2.3. Nel caso di specie la censura non è riferita ad un “fatto controverso e decisivo per il giudizio” ossia ad un preciso accadimento o ad una precisa circostanza in senso storico-naturalistico, non assimilabile in alcun modo a “questioni” o “argomentazioni” che pertanto risultano irrilevanti, con conseguente inammissibilità della censura motivazionale irritualmente formulata, in quanto l’indicazione cumulativa di tutti i passaggi rilevanti della sentenza e dei fatti ritenuti decisivi in un unico contesto impediscono il sindacato della Corte (Cass. Sez. 5, n. 21152 dell’8.10.2014).

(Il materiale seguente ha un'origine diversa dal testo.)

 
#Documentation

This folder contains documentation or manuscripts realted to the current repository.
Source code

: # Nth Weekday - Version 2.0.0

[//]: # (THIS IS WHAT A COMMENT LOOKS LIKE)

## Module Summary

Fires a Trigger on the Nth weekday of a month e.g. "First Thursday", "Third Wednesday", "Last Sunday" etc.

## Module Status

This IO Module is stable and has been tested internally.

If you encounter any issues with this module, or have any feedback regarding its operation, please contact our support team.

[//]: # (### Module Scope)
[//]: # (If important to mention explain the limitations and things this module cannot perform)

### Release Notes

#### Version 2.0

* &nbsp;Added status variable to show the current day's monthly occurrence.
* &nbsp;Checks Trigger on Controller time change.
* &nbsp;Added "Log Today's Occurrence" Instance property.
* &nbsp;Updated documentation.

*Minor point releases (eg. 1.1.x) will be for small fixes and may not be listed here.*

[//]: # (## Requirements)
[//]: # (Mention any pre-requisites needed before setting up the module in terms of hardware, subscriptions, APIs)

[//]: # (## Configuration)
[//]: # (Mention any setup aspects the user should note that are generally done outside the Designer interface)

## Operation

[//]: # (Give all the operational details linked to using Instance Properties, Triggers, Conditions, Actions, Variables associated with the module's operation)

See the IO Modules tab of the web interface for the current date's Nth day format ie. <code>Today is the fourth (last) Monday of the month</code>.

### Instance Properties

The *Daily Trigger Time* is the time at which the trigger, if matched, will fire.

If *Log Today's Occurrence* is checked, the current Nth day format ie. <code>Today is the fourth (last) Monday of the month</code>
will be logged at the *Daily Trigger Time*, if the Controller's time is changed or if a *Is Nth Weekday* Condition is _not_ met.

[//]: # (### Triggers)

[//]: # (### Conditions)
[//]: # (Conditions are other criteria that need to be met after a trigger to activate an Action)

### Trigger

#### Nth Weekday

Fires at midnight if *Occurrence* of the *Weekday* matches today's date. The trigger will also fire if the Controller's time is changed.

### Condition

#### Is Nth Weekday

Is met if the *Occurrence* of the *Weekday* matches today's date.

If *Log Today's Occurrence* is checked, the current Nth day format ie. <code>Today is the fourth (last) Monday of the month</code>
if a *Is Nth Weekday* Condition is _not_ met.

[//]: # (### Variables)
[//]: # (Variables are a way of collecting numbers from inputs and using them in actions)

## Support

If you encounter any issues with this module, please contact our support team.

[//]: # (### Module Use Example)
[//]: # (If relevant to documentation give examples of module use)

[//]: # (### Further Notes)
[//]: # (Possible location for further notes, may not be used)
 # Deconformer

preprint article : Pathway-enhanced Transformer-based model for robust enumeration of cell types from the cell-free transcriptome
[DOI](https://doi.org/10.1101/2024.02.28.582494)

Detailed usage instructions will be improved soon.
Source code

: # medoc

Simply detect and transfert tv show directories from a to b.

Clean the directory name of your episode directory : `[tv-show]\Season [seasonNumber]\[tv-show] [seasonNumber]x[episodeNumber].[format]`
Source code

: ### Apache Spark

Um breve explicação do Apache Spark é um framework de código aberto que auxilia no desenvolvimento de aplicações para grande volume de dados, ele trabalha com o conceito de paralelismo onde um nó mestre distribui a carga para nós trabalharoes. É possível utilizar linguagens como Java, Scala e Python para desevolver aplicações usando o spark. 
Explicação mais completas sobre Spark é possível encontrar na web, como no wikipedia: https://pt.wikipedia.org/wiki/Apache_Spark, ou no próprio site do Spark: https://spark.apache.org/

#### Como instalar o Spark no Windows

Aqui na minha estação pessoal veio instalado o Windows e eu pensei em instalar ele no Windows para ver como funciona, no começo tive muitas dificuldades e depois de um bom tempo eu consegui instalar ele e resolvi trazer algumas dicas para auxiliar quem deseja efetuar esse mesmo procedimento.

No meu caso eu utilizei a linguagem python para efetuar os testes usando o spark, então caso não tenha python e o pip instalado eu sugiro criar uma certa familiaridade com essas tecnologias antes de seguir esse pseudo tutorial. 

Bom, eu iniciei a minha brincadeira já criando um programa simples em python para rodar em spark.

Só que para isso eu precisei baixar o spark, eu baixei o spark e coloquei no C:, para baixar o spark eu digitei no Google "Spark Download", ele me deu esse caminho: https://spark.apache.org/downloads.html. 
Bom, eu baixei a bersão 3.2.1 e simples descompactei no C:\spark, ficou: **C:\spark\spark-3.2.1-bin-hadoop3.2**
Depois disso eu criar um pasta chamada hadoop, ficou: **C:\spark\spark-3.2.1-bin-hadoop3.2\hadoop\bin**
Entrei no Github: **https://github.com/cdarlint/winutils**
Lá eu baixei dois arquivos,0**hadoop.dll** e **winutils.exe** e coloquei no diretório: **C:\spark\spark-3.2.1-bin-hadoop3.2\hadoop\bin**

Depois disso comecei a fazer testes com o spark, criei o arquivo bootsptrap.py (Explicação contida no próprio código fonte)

3. Il ricorso va pertanto rigettato. Le spese seguono la soccombenza e si liquidano come da dispositivo. Sussistono i presupposti per il versamento da parte della società ricorrente dell’ulteriore importo a titolo di contributo unificato.

P.Q.M.

La Corte rigetta il ricorso e condanna la ricorrente al pagamento delle spese di giudizio in favore dell’Agenzia delle Entrate che liquida in 7.300,00 Euro, oltre spese prenotate a debito.

Ai sensi del D.P.R. n. 115 del 2002, art. 13, comma 1 quater, dà atto della sussistenza dei presupposti per il versamento da parte della ricorrente dell’ulteriore importo a titolo di contributo unificato pari a quello dovuto per il ricorso, a norma dello stesso art. 13, comma 1 bis.

Così deciso in Roma, nella Camera di Consiglio, il 14 maggio 2019.